- [Goal of the exercise] From the entries below, copy every line that has the word "sadece".

Records excerpted from a collection:
--- START ---

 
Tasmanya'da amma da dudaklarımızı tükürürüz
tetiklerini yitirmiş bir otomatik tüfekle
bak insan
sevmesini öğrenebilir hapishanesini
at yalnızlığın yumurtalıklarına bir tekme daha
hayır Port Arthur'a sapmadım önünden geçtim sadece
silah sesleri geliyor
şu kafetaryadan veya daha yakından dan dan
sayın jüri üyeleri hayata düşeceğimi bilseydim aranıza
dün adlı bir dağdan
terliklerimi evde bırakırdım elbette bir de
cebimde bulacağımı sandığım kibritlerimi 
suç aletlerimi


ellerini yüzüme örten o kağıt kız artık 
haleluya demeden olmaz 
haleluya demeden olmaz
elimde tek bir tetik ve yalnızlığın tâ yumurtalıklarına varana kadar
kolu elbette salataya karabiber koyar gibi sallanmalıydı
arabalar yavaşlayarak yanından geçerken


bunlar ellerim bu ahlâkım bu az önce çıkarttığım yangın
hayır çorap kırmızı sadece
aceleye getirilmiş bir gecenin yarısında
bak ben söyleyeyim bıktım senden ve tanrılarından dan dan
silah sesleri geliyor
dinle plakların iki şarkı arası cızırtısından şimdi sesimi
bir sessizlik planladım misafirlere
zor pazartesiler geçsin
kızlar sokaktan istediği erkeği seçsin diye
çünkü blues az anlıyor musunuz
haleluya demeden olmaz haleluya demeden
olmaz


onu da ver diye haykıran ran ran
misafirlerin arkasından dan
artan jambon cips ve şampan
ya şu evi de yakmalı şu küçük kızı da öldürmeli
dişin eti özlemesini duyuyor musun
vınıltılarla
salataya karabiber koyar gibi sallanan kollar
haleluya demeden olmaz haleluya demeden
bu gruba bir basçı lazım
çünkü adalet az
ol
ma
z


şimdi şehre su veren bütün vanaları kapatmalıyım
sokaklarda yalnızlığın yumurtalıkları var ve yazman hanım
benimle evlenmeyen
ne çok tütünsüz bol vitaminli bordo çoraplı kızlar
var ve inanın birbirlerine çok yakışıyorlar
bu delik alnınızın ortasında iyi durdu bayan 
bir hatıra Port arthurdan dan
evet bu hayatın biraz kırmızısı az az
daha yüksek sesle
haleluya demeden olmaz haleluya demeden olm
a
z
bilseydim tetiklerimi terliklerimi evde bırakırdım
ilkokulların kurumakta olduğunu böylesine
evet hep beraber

--- END ---

- [Your solution]
hayır Port Arthur'a sapmadım önünden geçtim sadece
hayır çorap kırmızı sadece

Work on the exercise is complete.